With pictures left out, extract every line between the start of the records below and the line holding "uns pontos acima.", inclusive.

Records from a collection
*****

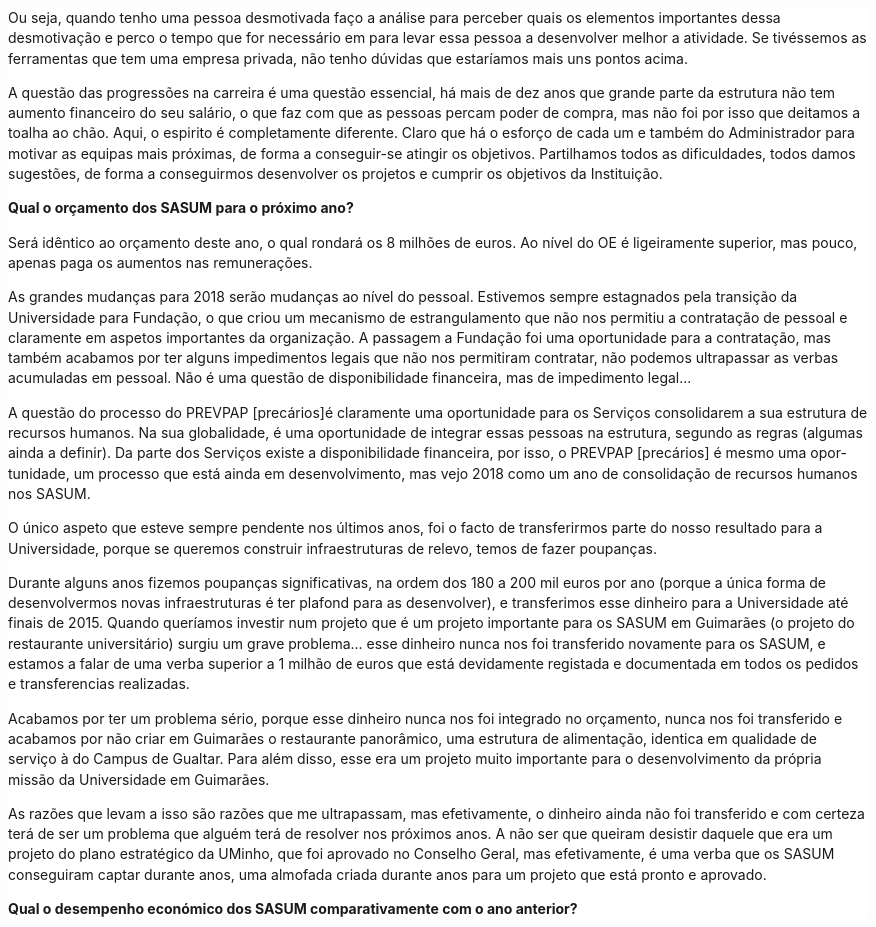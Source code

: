 Ou seja, quando tenho uma pessoa desmotivada faço a análise para perceber quais os elementos importantes dessa desmotivação e perco o tempo que for necessário em para levar essa pessoa a desenvolver melhor a atividade. Se tivéssemos as ferramentas que tem uma empresa privada, não tenho dúvidas que estaríamos mais uns pontos acima.

A questão das progressões na carreira é uma questão essencial, há mais de dez anos que grande parte da estrutura não tem aumento financeiro do seu salário, o que faz com que as pessoas percam poder de compra, mas não foi por isso que deitamos a toalha ao chão. Aqui, o espirito é completamente diferente. Claro que há o esforço de cada um e também do Administrador para motivar as equipas mais próximas, de forma a conseguir-se atingir os objetivos. Partilhamos todos as dificuldades, todos damos sugestões, de forma a conseguirmos desenvolver os projetos e cumprir os objetivos da Instituição.

**Qual o orçamento dos SASUM para o próximo ano?**

Será idêntico ao orçamento deste ano, o qual rondará os 8 milhões de euros. Ao nível do OE é ligeiramente superior, mas pouco, apenas paga os aumentos nas remunerações.

As grandes mudanças para 2018 serão mudanças ao nível do pessoal. Estivemos sempre estagnados pela transição da Universidade para Fundação, o que criou um mecanismo de estrangulamento que não nos permitiu a contratação de pessoal e claramente em aspetos importantes da organização. A passagem a Fundação foi uma oportunidade para a contratação, mas também acabamos por ter alguns impedimentos legais que não nos permitiram contratar, não podemos ultrapassar as verbas acumuladas em pessoal. Não é uma questão de disponibilidade financeira, mas de impedimento legal...

A questão do processo do PREVPAP [precários]é claramente uma oportunidade para os Serviços consolidarem a sua estrutura de recursos humanos. Na sua globalidade, é uma oportunidade de integrar essas pessoas na estrutura, segundo as regras (algumas ainda a definir). Da parte dos Serviços existe a disponibilidade financeira, por isso, o PREVPAP [precários] é mesmo uma opor- tunidade, um processo que está ainda em desenvolvimento, mas vejo 2018 como um ano de consolidação de recursos humanos nos SASUM.

O único aspeto que esteve sempre pendente nos últimos anos, foi o facto de transferirmos parte do nosso resultado para a Universidade, porque se queremos construir infraestruturas de relevo, temos de fazer poupanças.

Durante alguns anos fizemos poupanças significativas, na ordem dos 180 a 200 mil euros por ano (porque a única forma de desenvolvermos novas infraestruturas é ter plafond para as desenvolver), e transferimos esse dinheiro para a Universidade até finais de 2015. Quando queríamos investir num projeto que é um projeto importante para os SASUM em Guimarães (o projeto do restaurante universitário) surgiu um grave problema... esse dinheiro nunca nos foi transferido novamente para os SASUM, e estamos a falar de uma verba superior a 1 milhão de euros que está devidamente registada e documentada em todos os pedidos e transferencias realizadas.

Acabamos por ter um problema sério, porque esse dinheiro nunca nos foi integrado no orçamento, nunca nos foi transferido e acabamos por não criar em Guimarães o restaurante panorâmico, uma estrutura de alimentação, identica em qualidade de serviço à do Campus de Gualtar. Para além disso, esse era um projeto muito importante para o desenvolvimento da própria missão da Universidade em Guimarães.

As razões que levam a isso são razões que me ultrapassam, mas efetivamente, o dinheiro ainda não foi transferido e com certeza terá de ser um problema que alguém terá de resolver nos próximos anos. A não ser que queiram desistir daquele que era um projeto do plano estratégico da UMinho, que foi aprovado no Conselho Geral, mas efetivamente, é uma verba que os SASUM conseguiram captar durante anos, uma almofada criada durante anos para um projeto que está pronto e aprovado.

**Qual o desempenho económico dos SASUM comparativamente com o ano anterior?**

*****

Response box:
Source code

: Ou seja, quando tenho uma pessoa desmotivada faço a análise para perceber quais os elementos importantes dessa desmotivação e perco o tempo que for necessário em para levar essa pessoa a desenvolver melhor a atividade. Se tivéssemos as ferramentas que tem uma empresa privada, não tenho dúvidas que estaríamos mais uns pontos acima.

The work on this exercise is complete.